Judy, before we begin, I want to congratulate you on the excellent review your mystery novel received from BOOKLIST.

Question: What made you select the title and genre of your novel? 

Answer: Animal, Vegetable, Murder is a humorous cozy, but that’s not what I started out to write. After accumulating a stack of dark, edgy, blood-drenched manuscripts in the bottom drawer of my desk—and a slew of rejection slips, I realized the mysteries I enjoy are fast-moving and funny. So I decided to write something I would like to read. Well, duh! I’m embarrassed it took me five years to figure it out.

Question:   What inspired this novel? How did it come about?

Answer: After my daughter left home, I quit a pretty nice job to write full time—not a truly brilliant decision. To economize, my husband and I decided to grow as much of our food as we could. We live in the city, so we dug up our whole back yard and planted vegetables. Then Seattle legalized urban chickens. I ordered newborn chicks from a hatchery in Missouri and ended up with six really cute babies living in a box in my office while I dealt with the rejection slips for my latest gritty thriller. Then the chicks turned in to sullen adolescents with an attitude, who flapped out of their box and pecked the keys off my computer. I decided to move them to our guest bathroom while my husband built a henhouse. After they had been in the bathroom about five hours, I checked on them and discovered chicken poop everywhere—floor, walls, heater vent, toilet seat, and soap holder. At that very moment my sister, who is a published author, telephoned.

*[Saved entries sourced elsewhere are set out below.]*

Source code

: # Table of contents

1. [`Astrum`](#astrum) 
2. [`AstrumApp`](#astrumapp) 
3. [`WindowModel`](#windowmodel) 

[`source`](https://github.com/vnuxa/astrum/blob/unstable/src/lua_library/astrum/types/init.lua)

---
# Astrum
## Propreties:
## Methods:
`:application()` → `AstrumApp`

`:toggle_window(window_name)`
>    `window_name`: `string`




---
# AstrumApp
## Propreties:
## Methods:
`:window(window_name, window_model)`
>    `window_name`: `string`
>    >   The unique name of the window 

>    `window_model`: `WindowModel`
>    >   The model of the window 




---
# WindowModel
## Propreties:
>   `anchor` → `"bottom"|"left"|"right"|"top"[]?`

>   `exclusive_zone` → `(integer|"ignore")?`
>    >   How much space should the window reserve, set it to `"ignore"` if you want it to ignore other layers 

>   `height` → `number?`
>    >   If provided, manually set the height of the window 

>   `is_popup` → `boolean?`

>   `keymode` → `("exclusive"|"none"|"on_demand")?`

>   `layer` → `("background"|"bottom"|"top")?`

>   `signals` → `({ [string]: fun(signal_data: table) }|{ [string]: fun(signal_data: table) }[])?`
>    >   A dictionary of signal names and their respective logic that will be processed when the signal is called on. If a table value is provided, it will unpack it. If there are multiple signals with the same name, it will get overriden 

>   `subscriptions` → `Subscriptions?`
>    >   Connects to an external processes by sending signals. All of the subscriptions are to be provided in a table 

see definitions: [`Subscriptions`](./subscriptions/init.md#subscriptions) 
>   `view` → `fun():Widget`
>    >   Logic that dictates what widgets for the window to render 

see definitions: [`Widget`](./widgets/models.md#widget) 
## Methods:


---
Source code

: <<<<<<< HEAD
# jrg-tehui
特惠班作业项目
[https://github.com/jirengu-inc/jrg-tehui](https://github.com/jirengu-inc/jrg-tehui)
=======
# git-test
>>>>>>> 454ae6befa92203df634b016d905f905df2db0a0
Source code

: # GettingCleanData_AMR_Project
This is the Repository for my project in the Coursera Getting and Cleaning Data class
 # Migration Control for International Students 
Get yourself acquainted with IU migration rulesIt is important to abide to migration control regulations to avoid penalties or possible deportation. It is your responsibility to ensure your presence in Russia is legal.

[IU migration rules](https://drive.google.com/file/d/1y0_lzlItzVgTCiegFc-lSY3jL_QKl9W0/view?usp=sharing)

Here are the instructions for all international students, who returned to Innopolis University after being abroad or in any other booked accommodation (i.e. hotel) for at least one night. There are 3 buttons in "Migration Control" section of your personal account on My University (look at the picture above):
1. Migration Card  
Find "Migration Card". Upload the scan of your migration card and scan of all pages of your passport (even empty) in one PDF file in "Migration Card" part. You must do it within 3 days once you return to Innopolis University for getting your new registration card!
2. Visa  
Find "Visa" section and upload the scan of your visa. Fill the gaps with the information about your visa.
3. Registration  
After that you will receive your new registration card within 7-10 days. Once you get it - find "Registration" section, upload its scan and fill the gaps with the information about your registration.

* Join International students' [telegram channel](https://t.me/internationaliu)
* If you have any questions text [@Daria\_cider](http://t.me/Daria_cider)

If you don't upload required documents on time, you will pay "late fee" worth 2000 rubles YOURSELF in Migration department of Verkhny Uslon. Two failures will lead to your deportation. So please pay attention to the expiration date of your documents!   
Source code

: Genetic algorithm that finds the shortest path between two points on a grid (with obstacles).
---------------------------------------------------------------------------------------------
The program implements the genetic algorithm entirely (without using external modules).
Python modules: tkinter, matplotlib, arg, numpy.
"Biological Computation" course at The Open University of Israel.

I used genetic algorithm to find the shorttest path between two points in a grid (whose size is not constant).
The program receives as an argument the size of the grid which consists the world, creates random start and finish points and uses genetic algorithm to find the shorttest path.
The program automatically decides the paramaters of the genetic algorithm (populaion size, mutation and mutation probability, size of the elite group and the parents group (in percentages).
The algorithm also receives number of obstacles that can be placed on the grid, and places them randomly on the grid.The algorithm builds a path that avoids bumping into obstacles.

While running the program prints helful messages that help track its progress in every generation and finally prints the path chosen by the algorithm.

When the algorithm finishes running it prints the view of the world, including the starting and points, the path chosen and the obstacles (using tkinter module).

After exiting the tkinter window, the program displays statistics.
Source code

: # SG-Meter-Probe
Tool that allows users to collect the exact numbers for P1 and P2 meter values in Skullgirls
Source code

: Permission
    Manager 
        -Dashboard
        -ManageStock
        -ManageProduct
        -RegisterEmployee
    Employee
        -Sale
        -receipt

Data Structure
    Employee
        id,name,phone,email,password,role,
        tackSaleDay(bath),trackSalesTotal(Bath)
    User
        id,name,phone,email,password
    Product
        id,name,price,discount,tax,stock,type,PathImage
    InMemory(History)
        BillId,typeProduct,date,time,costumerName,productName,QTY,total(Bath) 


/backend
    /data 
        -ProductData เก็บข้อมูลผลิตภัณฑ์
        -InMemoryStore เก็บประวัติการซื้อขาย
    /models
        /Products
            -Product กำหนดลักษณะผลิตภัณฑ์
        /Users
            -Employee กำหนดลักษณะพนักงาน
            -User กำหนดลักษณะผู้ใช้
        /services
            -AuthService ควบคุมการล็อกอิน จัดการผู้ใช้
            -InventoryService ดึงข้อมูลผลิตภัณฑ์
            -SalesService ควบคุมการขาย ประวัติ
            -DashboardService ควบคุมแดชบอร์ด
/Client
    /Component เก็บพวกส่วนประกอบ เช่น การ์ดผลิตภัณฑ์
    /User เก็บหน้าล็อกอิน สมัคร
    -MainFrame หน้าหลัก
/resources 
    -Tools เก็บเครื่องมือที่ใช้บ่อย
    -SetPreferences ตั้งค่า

I started whining about rejections, and she offered classic advice, “Write about what you know.” I said, “Right now, all I know about is chicken poop.” And she said, “Well . . .?” Thus, Animal, Vegetable, Murder was born.

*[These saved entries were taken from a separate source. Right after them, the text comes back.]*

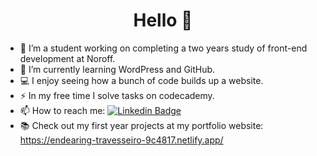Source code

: <h1 align="center">Hello 👋 </h1>

- 🏫 I’m a student working on completing a two years study of front-end development at Noroff.
- 🌱 I’m currently learning WordPress and GitHub.
- 💻 I enjoy seeing how a bunch of code builds up a website.
- ⚡ In my free time I solve tasks on codecademy.
- 📫 How to reach me: [![Linkedin Badge](https://img.shields.io/badge/-Hanna-blue?style=flat&logo=Linkedin&logoColor=white)](https://www.linkedin.com/in/hanna-fjeldsaa-0b4797127/)
- 📚 Check out my first year projects at my portfolio website: https://endearing-travesseiro-9c4817.netlify.app/
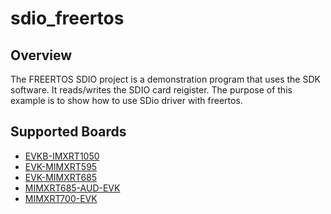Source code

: # sdio_freertos

## Overview

The FREERTOS SDIO project is a demonstration program that uses the SDK software.
It reads/writes the SDIO card reigister. The purpose of this example is to show
how to use SDio driver with freertos.

## Supported Boards
- [EVKB-IMXRT1050](../../_boards/evkbimxrt1050/sdmmc_examples/sdio_freertos/example_board_readme.md)
- [EVK-MIMXRT595](../../_boards/evkmimxrt595/sdmmc_examples/sdio_freertos/example_board_readme.md)
- [EVK-MIMXRT685](../../_boards/evkmimxrt685/sdmmc_examples/sdio_freertos/example_board_readme.md)
- [MIMXRT685-AUD-EVK](../../_boards/mimxrt685audevk/sdmmc_examples/sdio_freertos/example_board_readme.md)
- [MIMXRT700-EVK](../../_boards/mimxrt700evk/sdmmc_examples/sdio_freertos/example_board_readme.md)
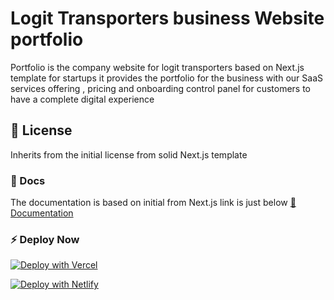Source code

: # Logit Transporters business Website portfolio

Portfolio is the company website for logit transporters based on Next.js template for startups it provides the portfolio for the business with our SaaS services offering , pricing and onboarding control panel for customers to have a complete digital experience

## 📄 License

Inherits from the initial license from solid Next.js template

### 🔌 Docs

The documentation is based on initial from Next.js link is just below
[🔌 Documentation](https://nextjstemplates.com/docs)

### ⚡ Deploy Now

[![Deploy with Vercel](https://vercel.com/button)](https://vercel.com/new/clone?repository-url=https%3A%2F%2Fgithub.com%2FLogit-Transporters%2Fportfolio)

[![Deploy with Netlify](https://www.netlify.com/img/deploy/button.svg)](https://app.netlify.com/start/deploy?repository=https://github.com/Logit-Transporters/portfolio)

Question:  Could you tell us a little bit about the heroine and/or hero of your latest novel?

Answer:  Sunny Day Burnett is 30-years old and a new widow. After growing up in the back of a station wagon with hippie, drug-dealing parents, she yearns to put down roots. She inherited her grandmother’s home in an exclusive Seattle neighborhood where she created an urban farm. Her wealthy neighbors scorn her vegetables and hate her hens. Then she finds the body of a Mercedes salesman in a patch of organic Swiss chard. Worse yet, he is clutching a picture that could rip her life apart.

Question:   Can you tell us about some of your other published novels or work?

Answer:  Five of my short stories have been published in magazines. My biggest thrill was selling a mystery to Women’s World, but they mixed up the layout and it was published under another person’s name.

Question:   What are you working on now?

Answer:  The Goat Cried Murder, which is the next book in my Urban Farm series. Sunny Day is a new mom with a big problem—she can’t nurse her infant daughter. She adds a goat to her urban farm so she can feed her baby organic milk. The goat discovers a murdered jogger, and then a masked man tries to strangle Sunny.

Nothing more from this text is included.